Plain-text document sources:
--------
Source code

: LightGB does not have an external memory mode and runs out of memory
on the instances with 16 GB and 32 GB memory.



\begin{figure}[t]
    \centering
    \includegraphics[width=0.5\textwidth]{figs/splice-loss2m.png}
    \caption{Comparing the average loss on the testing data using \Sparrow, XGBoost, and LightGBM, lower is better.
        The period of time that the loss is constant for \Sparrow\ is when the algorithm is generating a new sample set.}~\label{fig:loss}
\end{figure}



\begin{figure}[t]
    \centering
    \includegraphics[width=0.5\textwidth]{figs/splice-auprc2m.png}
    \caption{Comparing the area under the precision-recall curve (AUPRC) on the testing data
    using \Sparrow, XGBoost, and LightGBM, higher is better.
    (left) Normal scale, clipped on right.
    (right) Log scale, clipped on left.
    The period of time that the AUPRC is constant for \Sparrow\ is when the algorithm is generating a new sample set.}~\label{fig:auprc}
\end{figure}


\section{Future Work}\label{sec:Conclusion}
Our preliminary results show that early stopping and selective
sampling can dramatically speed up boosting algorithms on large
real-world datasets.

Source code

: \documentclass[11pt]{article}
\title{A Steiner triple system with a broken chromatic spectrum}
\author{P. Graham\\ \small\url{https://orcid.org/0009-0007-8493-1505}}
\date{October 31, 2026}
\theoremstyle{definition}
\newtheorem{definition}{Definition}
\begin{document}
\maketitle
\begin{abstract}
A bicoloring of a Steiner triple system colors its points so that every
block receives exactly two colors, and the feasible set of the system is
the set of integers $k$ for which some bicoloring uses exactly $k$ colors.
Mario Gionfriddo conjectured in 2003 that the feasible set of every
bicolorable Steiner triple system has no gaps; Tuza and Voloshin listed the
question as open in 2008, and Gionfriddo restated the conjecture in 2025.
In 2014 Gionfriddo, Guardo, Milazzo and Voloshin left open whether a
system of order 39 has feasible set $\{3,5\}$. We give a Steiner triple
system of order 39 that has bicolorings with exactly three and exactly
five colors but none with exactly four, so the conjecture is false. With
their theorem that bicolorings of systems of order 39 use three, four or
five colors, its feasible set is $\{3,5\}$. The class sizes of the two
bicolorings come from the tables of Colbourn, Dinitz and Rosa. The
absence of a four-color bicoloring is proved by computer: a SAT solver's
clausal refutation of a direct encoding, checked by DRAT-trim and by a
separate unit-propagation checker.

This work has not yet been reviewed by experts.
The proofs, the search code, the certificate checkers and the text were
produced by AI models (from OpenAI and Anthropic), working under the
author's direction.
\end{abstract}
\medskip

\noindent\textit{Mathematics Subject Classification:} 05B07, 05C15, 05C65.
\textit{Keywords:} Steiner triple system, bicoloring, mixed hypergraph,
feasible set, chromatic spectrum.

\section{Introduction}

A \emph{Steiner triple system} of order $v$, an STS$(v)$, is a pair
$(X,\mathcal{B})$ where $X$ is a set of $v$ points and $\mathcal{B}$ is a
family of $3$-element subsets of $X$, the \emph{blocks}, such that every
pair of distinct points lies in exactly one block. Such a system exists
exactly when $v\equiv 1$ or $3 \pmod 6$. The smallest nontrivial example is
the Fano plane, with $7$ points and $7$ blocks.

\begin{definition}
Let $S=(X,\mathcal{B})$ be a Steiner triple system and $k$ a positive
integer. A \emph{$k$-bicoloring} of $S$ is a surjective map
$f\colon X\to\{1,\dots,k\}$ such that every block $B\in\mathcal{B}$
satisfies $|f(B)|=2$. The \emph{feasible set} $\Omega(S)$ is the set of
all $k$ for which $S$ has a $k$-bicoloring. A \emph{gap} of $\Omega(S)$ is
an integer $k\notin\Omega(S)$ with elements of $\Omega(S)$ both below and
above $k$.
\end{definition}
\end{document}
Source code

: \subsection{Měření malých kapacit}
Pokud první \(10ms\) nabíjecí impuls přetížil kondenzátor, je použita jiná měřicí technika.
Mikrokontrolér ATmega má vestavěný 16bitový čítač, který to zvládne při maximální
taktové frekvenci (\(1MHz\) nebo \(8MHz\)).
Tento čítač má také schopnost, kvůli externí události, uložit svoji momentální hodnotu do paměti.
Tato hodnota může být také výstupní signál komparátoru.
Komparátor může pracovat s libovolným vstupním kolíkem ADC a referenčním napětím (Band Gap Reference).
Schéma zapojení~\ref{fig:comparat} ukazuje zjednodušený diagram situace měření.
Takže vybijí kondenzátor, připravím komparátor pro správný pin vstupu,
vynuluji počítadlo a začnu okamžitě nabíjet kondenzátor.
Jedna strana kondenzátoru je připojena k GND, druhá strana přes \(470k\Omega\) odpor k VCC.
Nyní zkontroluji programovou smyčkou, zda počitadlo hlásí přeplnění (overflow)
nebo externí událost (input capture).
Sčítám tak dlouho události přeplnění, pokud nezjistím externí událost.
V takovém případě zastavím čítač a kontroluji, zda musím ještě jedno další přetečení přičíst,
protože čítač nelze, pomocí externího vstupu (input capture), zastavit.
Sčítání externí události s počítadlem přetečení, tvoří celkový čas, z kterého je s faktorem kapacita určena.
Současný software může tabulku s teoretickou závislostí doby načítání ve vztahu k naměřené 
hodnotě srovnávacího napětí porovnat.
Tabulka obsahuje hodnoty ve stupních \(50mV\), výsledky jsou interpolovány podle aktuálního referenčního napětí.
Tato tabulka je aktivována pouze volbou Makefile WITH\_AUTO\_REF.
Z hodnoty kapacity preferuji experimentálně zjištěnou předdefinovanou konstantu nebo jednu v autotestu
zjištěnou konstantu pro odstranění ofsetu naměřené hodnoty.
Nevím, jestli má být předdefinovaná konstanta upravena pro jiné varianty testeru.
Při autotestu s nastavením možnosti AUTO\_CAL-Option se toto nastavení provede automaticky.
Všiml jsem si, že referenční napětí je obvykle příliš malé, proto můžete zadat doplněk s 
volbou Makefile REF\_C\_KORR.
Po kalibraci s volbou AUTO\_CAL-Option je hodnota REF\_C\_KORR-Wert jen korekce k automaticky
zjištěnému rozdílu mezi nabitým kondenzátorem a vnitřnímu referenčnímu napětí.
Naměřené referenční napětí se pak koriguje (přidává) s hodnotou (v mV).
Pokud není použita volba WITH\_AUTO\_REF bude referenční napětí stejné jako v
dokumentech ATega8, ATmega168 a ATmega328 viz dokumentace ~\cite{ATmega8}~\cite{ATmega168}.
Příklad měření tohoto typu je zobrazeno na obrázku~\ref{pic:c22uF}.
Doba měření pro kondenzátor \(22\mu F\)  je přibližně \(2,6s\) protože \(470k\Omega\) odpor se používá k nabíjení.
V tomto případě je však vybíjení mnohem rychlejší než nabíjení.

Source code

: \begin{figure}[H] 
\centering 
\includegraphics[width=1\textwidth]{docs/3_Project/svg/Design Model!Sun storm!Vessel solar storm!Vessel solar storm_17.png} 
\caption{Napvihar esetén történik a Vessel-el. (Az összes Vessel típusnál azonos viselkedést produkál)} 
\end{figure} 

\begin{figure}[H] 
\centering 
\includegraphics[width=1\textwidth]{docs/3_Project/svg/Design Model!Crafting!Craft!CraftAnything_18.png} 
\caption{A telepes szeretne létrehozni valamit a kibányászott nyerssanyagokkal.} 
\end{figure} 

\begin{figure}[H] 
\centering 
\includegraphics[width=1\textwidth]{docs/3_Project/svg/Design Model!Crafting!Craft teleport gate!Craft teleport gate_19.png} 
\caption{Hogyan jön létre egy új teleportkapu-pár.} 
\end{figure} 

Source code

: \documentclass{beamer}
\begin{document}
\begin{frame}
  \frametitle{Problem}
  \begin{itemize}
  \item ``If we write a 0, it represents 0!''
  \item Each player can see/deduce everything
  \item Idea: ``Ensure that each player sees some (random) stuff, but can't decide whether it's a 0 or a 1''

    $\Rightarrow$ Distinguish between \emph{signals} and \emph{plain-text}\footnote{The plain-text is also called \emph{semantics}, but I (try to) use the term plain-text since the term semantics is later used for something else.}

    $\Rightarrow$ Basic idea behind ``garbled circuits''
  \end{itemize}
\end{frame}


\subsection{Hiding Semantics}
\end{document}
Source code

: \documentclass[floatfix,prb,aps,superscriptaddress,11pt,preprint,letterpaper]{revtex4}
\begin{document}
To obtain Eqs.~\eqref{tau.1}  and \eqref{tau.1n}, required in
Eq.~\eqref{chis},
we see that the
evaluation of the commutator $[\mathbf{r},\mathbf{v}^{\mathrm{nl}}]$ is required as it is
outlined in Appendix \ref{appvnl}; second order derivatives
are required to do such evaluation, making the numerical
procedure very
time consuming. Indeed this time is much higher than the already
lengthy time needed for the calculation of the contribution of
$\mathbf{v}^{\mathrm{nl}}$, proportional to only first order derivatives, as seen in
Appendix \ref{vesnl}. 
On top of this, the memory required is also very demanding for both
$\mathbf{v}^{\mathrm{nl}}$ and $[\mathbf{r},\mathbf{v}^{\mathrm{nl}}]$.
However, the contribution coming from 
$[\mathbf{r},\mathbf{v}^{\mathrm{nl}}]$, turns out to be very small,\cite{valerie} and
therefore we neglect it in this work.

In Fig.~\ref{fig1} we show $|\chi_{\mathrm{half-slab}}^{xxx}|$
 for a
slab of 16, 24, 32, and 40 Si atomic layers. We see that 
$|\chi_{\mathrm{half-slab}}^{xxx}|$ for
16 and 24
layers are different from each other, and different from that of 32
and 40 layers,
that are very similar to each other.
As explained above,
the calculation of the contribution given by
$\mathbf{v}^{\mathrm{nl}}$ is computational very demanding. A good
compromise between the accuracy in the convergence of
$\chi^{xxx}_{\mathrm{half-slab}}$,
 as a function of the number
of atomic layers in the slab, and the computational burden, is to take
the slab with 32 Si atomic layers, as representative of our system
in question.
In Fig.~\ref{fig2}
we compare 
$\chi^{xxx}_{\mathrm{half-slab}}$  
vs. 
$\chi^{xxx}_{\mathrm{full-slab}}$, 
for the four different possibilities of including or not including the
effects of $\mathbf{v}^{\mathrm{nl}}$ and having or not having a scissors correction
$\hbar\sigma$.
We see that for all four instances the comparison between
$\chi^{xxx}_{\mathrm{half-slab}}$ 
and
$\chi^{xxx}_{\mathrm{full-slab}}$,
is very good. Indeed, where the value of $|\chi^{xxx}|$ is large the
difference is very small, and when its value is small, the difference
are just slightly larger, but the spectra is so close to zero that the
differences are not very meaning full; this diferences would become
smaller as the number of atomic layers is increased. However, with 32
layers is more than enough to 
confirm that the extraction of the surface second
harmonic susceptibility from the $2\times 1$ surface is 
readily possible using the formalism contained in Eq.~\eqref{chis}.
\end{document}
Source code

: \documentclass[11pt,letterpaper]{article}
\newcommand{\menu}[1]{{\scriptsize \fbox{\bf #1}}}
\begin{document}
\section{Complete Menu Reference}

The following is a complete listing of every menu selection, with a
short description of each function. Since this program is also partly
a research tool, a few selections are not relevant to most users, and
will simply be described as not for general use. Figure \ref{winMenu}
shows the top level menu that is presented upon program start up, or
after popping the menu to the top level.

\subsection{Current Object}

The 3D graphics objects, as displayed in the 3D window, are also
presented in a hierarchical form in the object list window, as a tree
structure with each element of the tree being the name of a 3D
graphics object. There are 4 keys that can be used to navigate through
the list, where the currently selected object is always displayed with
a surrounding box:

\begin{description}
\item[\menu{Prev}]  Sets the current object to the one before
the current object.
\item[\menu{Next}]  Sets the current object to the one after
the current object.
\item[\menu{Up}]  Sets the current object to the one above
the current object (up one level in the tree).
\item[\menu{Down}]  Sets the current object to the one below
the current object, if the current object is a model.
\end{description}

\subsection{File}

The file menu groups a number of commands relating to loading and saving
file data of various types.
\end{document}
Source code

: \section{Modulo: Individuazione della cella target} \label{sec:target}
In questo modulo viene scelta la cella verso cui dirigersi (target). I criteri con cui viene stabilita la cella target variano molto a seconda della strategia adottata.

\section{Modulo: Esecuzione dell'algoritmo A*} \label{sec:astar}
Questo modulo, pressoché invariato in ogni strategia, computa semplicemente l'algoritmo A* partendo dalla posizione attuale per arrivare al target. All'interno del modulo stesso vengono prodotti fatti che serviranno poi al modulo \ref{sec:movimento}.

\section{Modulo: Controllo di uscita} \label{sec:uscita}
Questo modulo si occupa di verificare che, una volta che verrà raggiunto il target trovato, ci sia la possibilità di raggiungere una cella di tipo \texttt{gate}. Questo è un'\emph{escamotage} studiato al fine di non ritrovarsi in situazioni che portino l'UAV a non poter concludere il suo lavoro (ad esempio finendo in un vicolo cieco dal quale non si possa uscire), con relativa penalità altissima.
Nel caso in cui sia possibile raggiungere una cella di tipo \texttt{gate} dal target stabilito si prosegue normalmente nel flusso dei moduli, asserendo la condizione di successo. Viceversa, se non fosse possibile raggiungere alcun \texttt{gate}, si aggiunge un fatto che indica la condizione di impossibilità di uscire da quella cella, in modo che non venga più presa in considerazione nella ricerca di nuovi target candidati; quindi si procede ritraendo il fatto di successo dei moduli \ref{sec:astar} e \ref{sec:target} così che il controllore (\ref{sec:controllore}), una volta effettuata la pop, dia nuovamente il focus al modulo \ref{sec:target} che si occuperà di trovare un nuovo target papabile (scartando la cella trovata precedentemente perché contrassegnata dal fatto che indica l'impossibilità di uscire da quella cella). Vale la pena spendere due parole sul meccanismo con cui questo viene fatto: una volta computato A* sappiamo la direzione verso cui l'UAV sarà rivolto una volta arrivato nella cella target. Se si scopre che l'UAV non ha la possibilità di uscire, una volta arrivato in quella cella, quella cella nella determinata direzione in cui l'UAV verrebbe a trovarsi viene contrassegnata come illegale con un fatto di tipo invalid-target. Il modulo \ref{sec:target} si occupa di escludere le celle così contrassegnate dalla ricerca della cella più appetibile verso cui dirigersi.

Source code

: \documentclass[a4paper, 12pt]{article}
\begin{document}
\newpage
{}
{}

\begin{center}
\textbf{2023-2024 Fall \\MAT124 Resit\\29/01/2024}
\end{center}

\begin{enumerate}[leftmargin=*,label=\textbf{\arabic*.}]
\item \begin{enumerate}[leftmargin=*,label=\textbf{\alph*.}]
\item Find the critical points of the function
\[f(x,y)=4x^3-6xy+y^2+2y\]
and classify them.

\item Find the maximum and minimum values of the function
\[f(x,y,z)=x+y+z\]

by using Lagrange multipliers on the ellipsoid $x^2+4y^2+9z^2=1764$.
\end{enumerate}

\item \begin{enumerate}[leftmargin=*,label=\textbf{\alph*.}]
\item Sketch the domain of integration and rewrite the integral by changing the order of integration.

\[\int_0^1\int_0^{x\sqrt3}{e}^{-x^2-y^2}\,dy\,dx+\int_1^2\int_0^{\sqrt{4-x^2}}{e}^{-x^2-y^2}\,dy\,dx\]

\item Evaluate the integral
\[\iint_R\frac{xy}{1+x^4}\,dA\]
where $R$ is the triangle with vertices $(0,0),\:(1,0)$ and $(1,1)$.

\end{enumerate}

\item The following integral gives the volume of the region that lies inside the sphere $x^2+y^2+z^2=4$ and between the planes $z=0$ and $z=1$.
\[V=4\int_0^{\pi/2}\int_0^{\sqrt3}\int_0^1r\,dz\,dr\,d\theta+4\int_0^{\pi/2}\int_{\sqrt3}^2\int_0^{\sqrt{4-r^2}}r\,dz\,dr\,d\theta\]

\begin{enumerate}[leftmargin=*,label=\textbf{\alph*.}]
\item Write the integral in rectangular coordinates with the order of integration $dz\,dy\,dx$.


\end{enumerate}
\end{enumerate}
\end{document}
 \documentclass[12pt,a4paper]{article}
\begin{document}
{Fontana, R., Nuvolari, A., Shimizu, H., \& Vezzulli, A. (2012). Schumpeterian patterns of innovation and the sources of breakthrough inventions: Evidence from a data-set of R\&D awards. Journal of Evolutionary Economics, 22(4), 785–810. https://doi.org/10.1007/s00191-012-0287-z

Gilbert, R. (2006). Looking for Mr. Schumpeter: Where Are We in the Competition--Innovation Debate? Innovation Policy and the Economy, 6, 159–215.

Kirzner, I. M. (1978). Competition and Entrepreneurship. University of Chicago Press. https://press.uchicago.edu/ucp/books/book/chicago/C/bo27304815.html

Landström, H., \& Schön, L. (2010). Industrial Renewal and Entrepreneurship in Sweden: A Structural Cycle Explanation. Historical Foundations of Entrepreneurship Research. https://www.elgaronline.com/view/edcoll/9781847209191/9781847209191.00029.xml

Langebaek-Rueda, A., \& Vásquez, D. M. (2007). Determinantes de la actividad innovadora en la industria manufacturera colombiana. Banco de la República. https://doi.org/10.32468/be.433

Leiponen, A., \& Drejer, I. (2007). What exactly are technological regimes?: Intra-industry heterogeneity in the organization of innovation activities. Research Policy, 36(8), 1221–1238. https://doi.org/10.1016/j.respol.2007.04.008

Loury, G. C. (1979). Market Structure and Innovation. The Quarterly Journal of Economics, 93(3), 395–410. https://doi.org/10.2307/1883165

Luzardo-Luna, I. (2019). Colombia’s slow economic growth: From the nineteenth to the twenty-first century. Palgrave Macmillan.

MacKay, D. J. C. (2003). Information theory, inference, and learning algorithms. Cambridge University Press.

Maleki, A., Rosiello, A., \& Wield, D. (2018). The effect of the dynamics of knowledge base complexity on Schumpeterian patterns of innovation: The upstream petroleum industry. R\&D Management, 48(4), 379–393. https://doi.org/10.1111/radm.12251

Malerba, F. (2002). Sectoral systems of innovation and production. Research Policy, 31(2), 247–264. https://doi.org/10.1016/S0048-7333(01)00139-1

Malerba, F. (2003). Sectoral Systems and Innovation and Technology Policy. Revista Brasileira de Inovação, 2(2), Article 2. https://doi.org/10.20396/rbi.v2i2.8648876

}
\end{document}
--------
▸ **Assignment**
Return the number of lines in the records holding the string "Steiner", without any other words.

▸ **Output for this exercise**
7